Nairobi, Aug 9 (EFE).- Long queues formed at dawn in Kenya on Tuesday as polling stations opened for voting in the country’s general election.
Even before 6 am local time (03:00 GMT), when the voting centers opened their doors, thousands of citizens were seen lining up to cast their vote at schools, including in Nairobi and Mombasa, the country’s second city.
It is expected to be a close election in which only four candidates were cleared by the election commission to run for the presidency, with two frontrunners having emerged: former prime minister Raila Odinga, 77, and current deputy president, William Ruto, 55.
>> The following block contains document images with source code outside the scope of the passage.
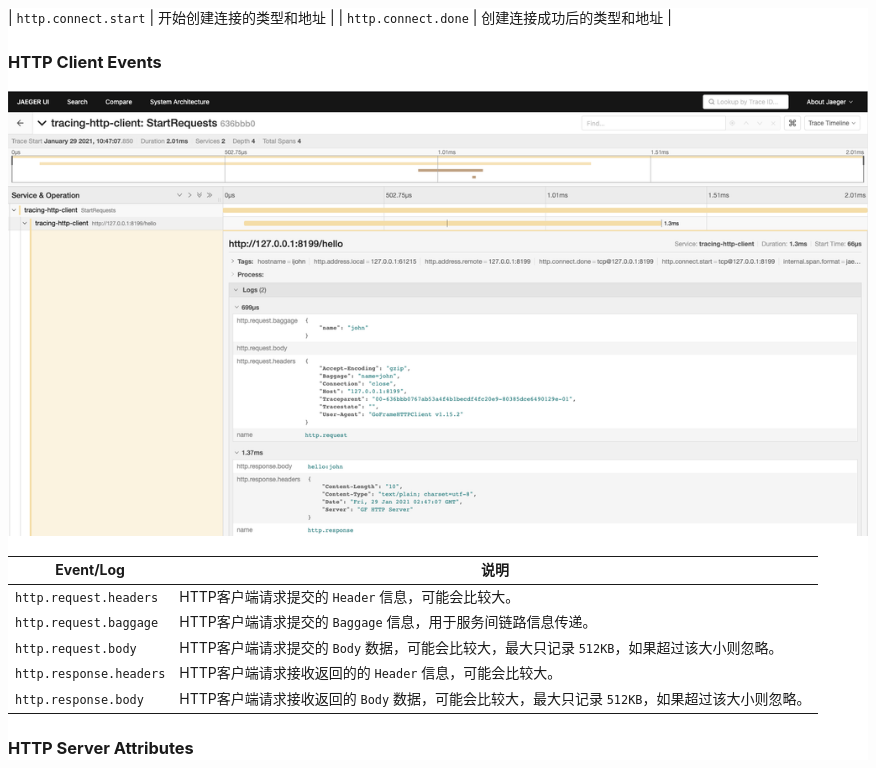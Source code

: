 | `http.connect.start` | 开始创建连接的类型和地址 |
| `http.connect.done` | 创建连接成功后的类型和地址 |

### HTTP Client Events

![](/markdown/c3147cd01b05172338751edb224e3e89.png)

| Event/Log | 说明 |
| --- | --- |
| `http.request.headers` | HTTP客户端请求提交的 `Header` 信息，可能会比较大。 |
| `http.request.baggage` | HTTP客户端请求提交的 `Baggage` 信息，用于服务间链路信息传递。 |
| `http.request.body` | HTTP客户端请求提交的 `Body` 数据，可能会比较大，最大只记录 `512KB`，如果超过该大小则忽略。 |
| `http.response.headers` | HTTP客户端请求接收返回的的 `Header` 信息，可能会比较大。 |
| `http.response.body` | HTTP客户端请求接收返回的 `Body` 数据，可能会比较大，最大只记录 `512KB`，如果超过该大小则忽略。 |

### HTTP Server Attributes
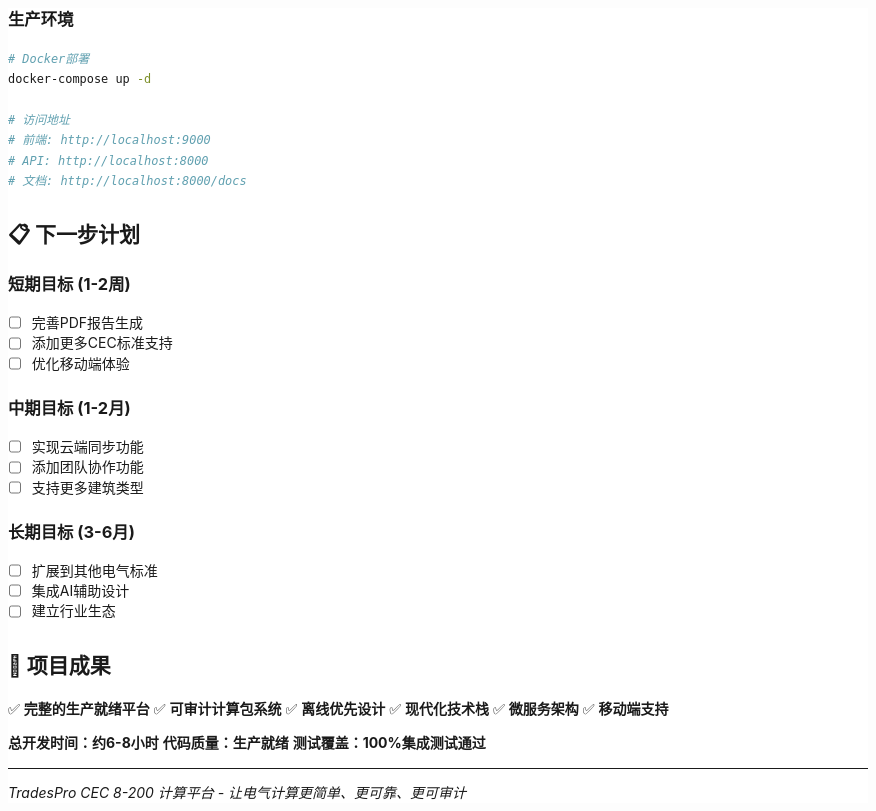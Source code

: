 ### 生产环境
```bash
# Docker部署
docker-compose up -d

# 访问地址
# 前端: http://localhost:9000
# API: http://localhost:8000
# 文档: http://localhost:8000/docs
```

## 📋 下一步计划

### 短期目标 (1-2周)
- [ ] 完善PDF报告生成
- [ ] 添加更多CEC标准支持
- [ ] 优化移动端体验

### 中期目标 (1-2月)
- [ ] 实现云端同步功能
- [ ] 添加团队协作功能
- [ ] 支持更多建筑类型

### 长期目标 (3-6月)
- [ ] 扩展到其他电气标准
- [ ] 集成AI辅助设计
- [ ] 建立行业生态

## 🎉 项目成果

✅ **完整的生产就绪平台**
✅ **可审计计算包系统**
✅ **离线优先设计**
✅ **现代化技术栈**
✅ **微服务架构**
✅ **移动端支持**

**总开发时间：约6-8小时**
**代码质量：生产就绪**
**测试覆盖：100%集成测试通过**

---

*TradesPro CEC 8-200 计算平台 - 让电气计算更简单、更可靠、更可审计*

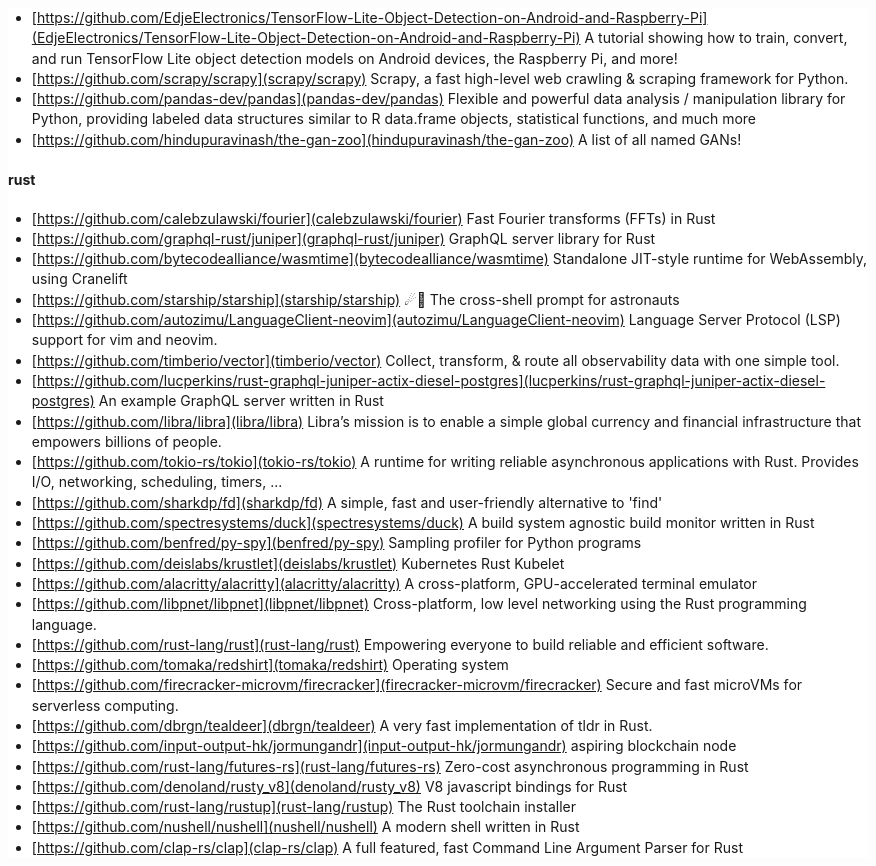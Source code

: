 * [https://github.com/EdjeElectronics/TensorFlow-Lite-Object-Detection-on-Android-and-Raspberry-Pi](EdjeElectronics/TensorFlow-Lite-Object-Detection-on-Android-and-Raspberry-Pi) A tutorial showing how to train, convert, and run TensorFlow Lite object detection models on Android devices, the Raspberry Pi, and more!
* [https://github.com/scrapy/scrapy](scrapy/scrapy) Scrapy, a fast high-level web crawling & scraping framework for Python.
* [https://github.com/pandas-dev/pandas](pandas-dev/pandas) Flexible and powerful data analysis / manipulation library for Python, providing labeled data structures similar to R data.frame objects, statistical functions, and much more
* [https://github.com/hindupuravinash/the-gan-zoo](hindupuravinash/the-gan-zoo) A list of all named GANs!

#### rust
* [https://github.com/calebzulawski/fourier](calebzulawski/fourier) Fast Fourier transforms (FFTs) in Rust
* [https://github.com/graphql-rust/juniper](graphql-rust/juniper) GraphQL server library for Rust
* [https://github.com/bytecodealliance/wasmtime](bytecodealliance/wasmtime) Standalone JIT-style runtime for WebAssembly, using Cranelift
* [https://github.com/starship/starship](starship/starship) ☄🌌️ The cross-shell prompt for astronauts
* [https://github.com/autozimu/LanguageClient-neovim](autozimu/LanguageClient-neovim) Language Server Protocol (LSP) support for vim and neovim.
* [https://github.com/timberio/vector](timberio/vector) Collect, transform, & route all observability data with one simple tool.
* [https://github.com/lucperkins/rust-graphql-juniper-actix-diesel-postgres](lucperkins/rust-graphql-juniper-actix-diesel-postgres) An example GraphQL server written in Rust
* [https://github.com/libra/libra](libra/libra) Libra’s mission is to enable a simple global currency and financial infrastructure that empowers billions of people.
* [https://github.com/tokio-rs/tokio](tokio-rs/tokio) A runtime for writing reliable asynchronous applications with Rust. Provides I/O, networking, scheduling, timers, ...
* [https://github.com/sharkdp/fd](sharkdp/fd) A simple, fast and user-friendly alternative to 'find'
* [https://github.com/spectresystems/duck](spectresystems/duck) A build system agnostic build monitor written in Rust
* [https://github.com/benfred/py-spy](benfred/py-spy) Sampling profiler for Python programs
* [https://github.com/deislabs/krustlet](deislabs/krustlet) Kubernetes Rust Kubelet
* [https://github.com/alacritty/alacritty](alacritty/alacritty) A cross-platform, GPU-accelerated terminal emulator
* [https://github.com/libpnet/libpnet](libpnet/libpnet) Cross-platform, low level networking using the Rust programming language.
* [https://github.com/rust-lang/rust](rust-lang/rust) Empowering everyone to build reliable and efficient software.
* [https://github.com/tomaka/redshirt](tomaka/redshirt) Operating system
* [https://github.com/firecracker-microvm/firecracker](firecracker-microvm/firecracker) Secure and fast microVMs for serverless computing.
* [https://github.com/dbrgn/tealdeer](dbrgn/tealdeer) A very fast implementation of tldr in Rust.
* [https://github.com/input-output-hk/jormungandr](input-output-hk/jormungandr) aspiring blockchain node
* [https://github.com/rust-lang/futures-rs](rust-lang/futures-rs) Zero-cost asynchronous programming in Rust
* [https://github.com/denoland/rusty_v8](denoland/rusty_v8) V8 javascript bindings for Rust
* [https://github.com/rust-lang/rustup](rust-lang/rustup) The Rust toolchain installer
* [https://github.com/nushell/nushell](nushell/nushell) A modern shell written in Rust
* [https://github.com/clap-rs/clap](clap-rs/clap) A full featured, fast Command Line Argument Parser for Rust
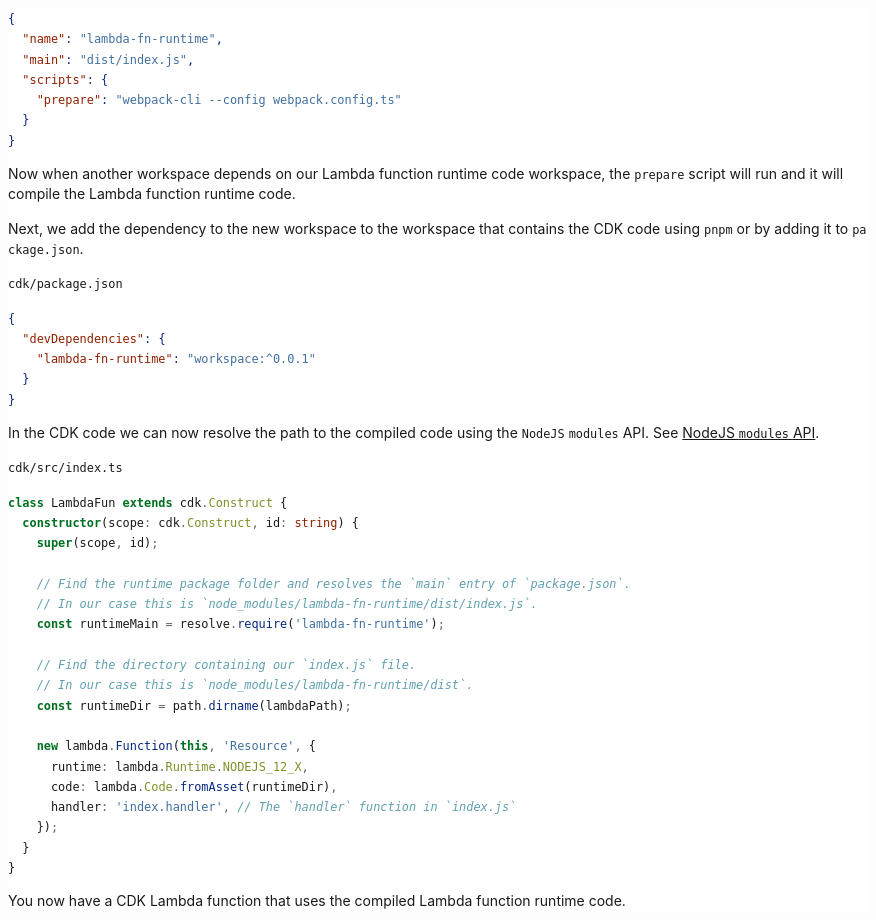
 ```json
{
  "name": "lambda-fn-runtime",
  "main": "dist/index.js",
  "scripts": {
    "prepare": "webpack-cli --config webpack.config.ts"
  }
}
```

Now when another workspace depends on our Lambda function runtime code workspace, the `prepare` script will run and it will compile the Lambda function runtime code.

Next, we add the dependency to the new workspace to the workspace that contains the CDK code using `pnpm` or by adding it to `package.json`.

`cdk/package.json`

```json
{
  "devDependencies": {
    "lambda-fn-runtime": "workspace:^0.0.1"
  }
}
```

In the CDK code we can now resolve the path to the compiled code using the `NodeJS` `modules` API. See [NodeJS `modules` API](https://nodejs.org/api/modules.html#modules_require_resolve_request_options).

`cdk/src/index.ts`

```typescript
class LambdaFun extends cdk.Construct {
  constructor(scope: cdk.Construct, id: string) {
    super(scope, id);

    // Find the runtime package folder and resolves the `main` entry of `package.json`.
    // In our case this is `node_modules/lambda-fn-runtime/dist/index.js`.
    const runtimeMain = resolve.require('lambda-fn-runtime');

    // Find the directory containing our `index.js` file.
    // In our case this is `node_modules/lambda-fn-runtime/dist`.
    const runtimeDir = path.dirname(lambdaPath);

    new lambda.Function(this, 'Resource', {
      runtime: lambda.Runtime.NODEJS_12_X,
      code: lambda.Code.fromAsset(runtimeDir),
      handler: 'index.handler', // The `handler` function in `index.js`
    });
  }
}
```

You now have a CDK Lambda function that uses the compiled Lambda function runtime code.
Odinga, who is running for president for the fifth time, leads the Azimio la Umoja-One Kenya Coalition, while Ruto, who heads the Kenya Kwanza alliance, is making his debut for the top position.
After two five-year terms, President Uhuru Kenyatta cannot run again, according to the constitution. In a surprising move, he has backed opposition leader Odinga.
Only some 22.1 million citizens out of a national population of around 55 million people have registered to vote, according to the Independent Electoral and Boundaries Commission.
More than 46,200 polling stations will open, with doors closing at 5 pm (14:00 GMT) to start vote counting, the results of which should be published in a maximum of seven days.
Observers from various international organizations, such as the European Union and the African Union, have sent missions to the country to monitor the vote, while some 150,000 law enforcement officers have been deployed.
Kenyans will not only elect a new president, but also 290 deputies and 47 seats reserved for women in the National Assembly (Lower House) and 47 parliamentarians in the Senate (Upper House).
Likewise, citizens will elect the governors and legislative assemblies of the 47 counties of the country.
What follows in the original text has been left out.